Living here I found that not everyone was enthusiastic about all this. When I got into local politics, I saw the other side come out – the people whose families have always been here, and who work in excavation or building or services such as the maintenance of septic systems, men who do exactly what their fathers do – and could be considered the enemy. I didn’t want this divide, but it was there, as I found when involved in caucus fights and was part of a committee aimed at saving land that the old guard badly wanted paved over. This other side, local people who had never left for bigger worlds, acting as if there were some point to making this place as bad and profitable as Florida. But still, that part, that old guard part, could be seen as little more than a subculture in the more than a century since the artists settled here in force, almost half a century since the name Woodstock became synonymous with art and freedom. Maybe.

Recently I went to pay a bill at Paul’s Auto of Beaverkill, the best automobile service place for many miles around, just outside Woodstock in the Catskills, run by a frequently jolly fat guy named Paul, who does the important work himself but supervises other mechanics too, and his homey wife Sally, who runs the office and handles the accounts, sometimes with the help of a very pleasant grown daughter who sometimes stays with them in their apartment above the garage.

I had rarely seen Paul and Sally outside the garage. I did see them appear once in our town’s library, where so many of the local writers get assistance, for a vote on the library budget. They were clearly among the local righted-wingers who never enter the library except to vote against budgets. They walked in steely eyed and uncommunicative, but that was not how they usually seemed. Generally their eyes showed good humor and usually they were garrulous.

I hadn’t seen Paul and Sally for some time because money was a problem and we were overextended with them. But I expected a fine reunion now since I was carrying cash to pay with interest what we owed them. Yet they were not at all friendly. Worse than that day in the library. They looked at me with hatred. Not looking me in the eye, but rather with their eyes fixed on my Obama button. And I realized that there were Obama and Obama-Biden bumper stickers on the back of our little Toyota, and another that said "POLAR BEARS VOTE DEMOCRATIC", and the front bumper had a bright “YES WE CAN” sticker.
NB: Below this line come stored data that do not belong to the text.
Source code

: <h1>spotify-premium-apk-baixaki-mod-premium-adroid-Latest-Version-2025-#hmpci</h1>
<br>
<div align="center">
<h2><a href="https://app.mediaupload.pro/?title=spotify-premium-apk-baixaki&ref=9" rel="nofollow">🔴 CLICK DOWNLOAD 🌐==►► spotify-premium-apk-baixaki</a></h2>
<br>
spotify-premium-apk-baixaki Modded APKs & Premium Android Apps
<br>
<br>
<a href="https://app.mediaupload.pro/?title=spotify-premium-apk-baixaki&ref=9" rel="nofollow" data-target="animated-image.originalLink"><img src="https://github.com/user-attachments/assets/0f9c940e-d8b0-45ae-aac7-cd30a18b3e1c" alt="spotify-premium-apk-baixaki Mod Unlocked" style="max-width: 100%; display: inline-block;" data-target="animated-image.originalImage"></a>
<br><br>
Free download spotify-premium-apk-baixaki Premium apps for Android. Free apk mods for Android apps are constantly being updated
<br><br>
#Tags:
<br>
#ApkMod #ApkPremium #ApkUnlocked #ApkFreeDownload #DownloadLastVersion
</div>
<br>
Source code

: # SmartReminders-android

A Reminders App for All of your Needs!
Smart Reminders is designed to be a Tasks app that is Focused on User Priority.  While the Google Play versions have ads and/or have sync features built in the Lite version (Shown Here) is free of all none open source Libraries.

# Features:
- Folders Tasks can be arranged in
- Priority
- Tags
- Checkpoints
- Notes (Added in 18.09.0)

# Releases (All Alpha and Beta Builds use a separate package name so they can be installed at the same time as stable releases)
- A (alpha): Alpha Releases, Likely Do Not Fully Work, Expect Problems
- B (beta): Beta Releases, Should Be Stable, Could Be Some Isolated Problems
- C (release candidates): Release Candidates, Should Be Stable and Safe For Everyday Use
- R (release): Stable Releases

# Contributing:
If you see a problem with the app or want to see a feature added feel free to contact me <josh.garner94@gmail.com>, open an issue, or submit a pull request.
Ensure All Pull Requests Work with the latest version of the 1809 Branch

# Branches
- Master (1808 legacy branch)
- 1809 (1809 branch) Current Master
It began to seem like the harsh divide in the New Hampshire of my youth between the people from bigger worlds and the people who had always lived up there in the beautiful if stark White Mountains. I had thought that here it was different from New Hampshire, for in Woodstock the newcomers tended to be free-wheeling artist sorts, often living in houses they had made themselves by hand, while in northern New Hampshire the people from the city lived in huge formal houses, and tended to out-Republican the locals. Both sides agreed on such crucial matters as the dangers of Roosevelt and the need to keep Jews away – but otherwise the sides never came together except when the local people were providing services to the well-do-do summer home owners.

But maybe that was not the whole picture up in the White Mountains of New Hampshire. On a recent trip there Marta and I went to the old maple sugar store that I used to delight in when a child. It had for some time now been a bustling, mostly outdoor, pancake restaurant catering to tourists who passed through. But it was still run by the same families, the Aldrishes and the Dexters, who were the area’s main retail merchants. Sitting by the cash register was a very old man I recognized as Mr. Aldrich, who, when I was a child and he was running a small grocery store, had seemed to me already very old.

There was something new here, however. In front of the counter was a display of small self-published books Mr. Aldrich had written. I, feeling, I fear, condescending, purchased one of them. It was about life and lore here in the White Mountains.

When I finally opened it some week later what I came upon was a history that pinpointed another place the two groups I had found so separate, the summer people and the local people, came together. Kindly rich men from the city often bedded their maids, old Mr. Aldrich says in the book. He says that if you look around, you will notice how so many of the local people and the summer city people look so much like each other.

I now, in the rare times I am up there, search for my own face.